[Source texts of formatted documents]
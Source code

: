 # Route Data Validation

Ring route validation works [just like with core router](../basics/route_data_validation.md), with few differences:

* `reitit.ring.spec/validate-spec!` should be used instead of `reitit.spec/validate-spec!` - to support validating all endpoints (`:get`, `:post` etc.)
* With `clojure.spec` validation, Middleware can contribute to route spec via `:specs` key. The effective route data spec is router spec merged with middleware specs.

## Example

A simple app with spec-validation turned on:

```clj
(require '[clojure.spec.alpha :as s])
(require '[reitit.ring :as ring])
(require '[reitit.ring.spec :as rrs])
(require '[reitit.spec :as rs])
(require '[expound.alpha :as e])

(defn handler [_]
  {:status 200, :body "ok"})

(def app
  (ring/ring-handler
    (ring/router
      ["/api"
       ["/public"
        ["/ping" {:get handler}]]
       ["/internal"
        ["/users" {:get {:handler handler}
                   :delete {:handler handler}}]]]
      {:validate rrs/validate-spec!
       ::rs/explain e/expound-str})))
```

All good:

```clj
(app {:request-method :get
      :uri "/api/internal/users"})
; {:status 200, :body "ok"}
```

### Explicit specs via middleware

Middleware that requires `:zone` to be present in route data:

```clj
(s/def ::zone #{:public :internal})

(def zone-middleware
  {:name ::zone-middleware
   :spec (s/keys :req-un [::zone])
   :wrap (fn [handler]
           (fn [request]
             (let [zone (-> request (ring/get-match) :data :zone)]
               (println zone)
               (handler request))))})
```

==

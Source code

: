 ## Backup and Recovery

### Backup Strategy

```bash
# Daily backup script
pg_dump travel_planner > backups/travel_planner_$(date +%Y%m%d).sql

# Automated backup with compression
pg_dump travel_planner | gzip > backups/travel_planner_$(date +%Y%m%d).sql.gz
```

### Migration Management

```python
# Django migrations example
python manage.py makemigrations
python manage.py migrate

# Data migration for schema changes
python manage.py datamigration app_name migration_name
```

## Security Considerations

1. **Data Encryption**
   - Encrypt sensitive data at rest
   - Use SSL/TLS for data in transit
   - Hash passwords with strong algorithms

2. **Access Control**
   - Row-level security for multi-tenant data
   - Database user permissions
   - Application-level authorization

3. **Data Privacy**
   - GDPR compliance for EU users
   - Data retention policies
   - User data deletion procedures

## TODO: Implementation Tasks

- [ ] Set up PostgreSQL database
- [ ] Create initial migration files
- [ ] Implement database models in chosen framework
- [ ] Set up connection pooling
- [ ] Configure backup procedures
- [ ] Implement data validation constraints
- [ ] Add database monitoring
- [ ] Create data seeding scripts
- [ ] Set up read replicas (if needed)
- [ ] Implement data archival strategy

* * *

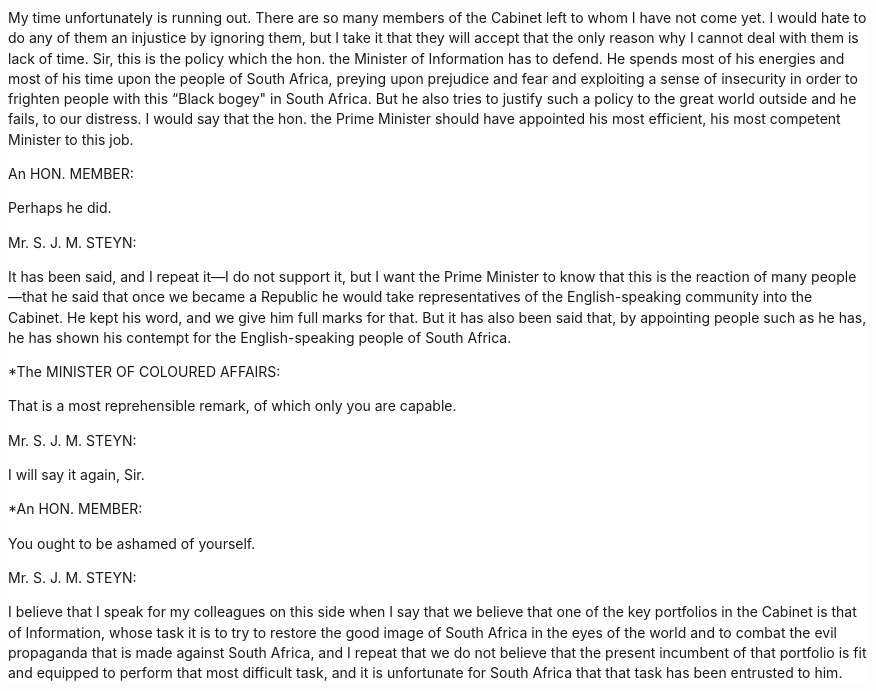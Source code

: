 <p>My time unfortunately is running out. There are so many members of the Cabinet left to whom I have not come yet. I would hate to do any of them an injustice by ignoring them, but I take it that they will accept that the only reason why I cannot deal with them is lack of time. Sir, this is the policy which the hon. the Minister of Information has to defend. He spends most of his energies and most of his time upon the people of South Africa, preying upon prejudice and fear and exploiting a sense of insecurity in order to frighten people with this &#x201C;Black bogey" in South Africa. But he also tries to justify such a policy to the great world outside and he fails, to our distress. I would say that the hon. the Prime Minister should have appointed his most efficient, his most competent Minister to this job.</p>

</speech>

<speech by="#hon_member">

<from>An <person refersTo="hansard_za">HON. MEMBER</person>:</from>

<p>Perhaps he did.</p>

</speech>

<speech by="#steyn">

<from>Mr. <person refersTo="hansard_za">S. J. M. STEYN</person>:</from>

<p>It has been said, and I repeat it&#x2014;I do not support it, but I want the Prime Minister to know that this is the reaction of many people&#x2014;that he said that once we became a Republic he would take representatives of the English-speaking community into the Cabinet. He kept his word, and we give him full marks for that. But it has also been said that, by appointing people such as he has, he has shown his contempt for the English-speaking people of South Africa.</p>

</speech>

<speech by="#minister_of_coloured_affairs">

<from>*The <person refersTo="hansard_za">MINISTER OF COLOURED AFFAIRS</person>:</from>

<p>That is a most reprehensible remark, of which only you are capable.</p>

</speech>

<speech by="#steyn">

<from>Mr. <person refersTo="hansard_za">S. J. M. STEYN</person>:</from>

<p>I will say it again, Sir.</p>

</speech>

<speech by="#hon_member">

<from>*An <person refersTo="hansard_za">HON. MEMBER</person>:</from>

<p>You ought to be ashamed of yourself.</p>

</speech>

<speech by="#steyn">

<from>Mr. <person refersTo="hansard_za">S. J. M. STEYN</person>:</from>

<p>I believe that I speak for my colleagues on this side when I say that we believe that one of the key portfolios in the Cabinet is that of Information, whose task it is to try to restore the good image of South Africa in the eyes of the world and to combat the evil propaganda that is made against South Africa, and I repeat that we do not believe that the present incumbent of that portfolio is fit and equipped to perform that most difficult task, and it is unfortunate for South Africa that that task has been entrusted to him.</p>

• What the task asks:
Every line above with the word "which" is to be copied out.

• Answer area:
: <p>My time unfortunately is running out. There are so many members of the Cabinet left to whom I have not come yet. I would hate to do any of them an injustice by ignoring them, but I take it that they will accept that the only reason why I cannot deal with them is lack of time. Sir, this is the policy which the hon. the Minister of Information has to defend. He spends most of his energies and most of his time upon the people of South Africa, preying upon prejudice and fear and exploiting a sense of insecurity in order to frighten people with this &#x201C;Black bogey" in South Africa. But he also tries to justify such a policy to the great world outside and he fails, to our distress. I would say that the hon. the Prime Minister should have appointed his most efficient, his most competent Minister to this job.</p>
<p>That is a most reprehensible remark, of which only you are capable.</p>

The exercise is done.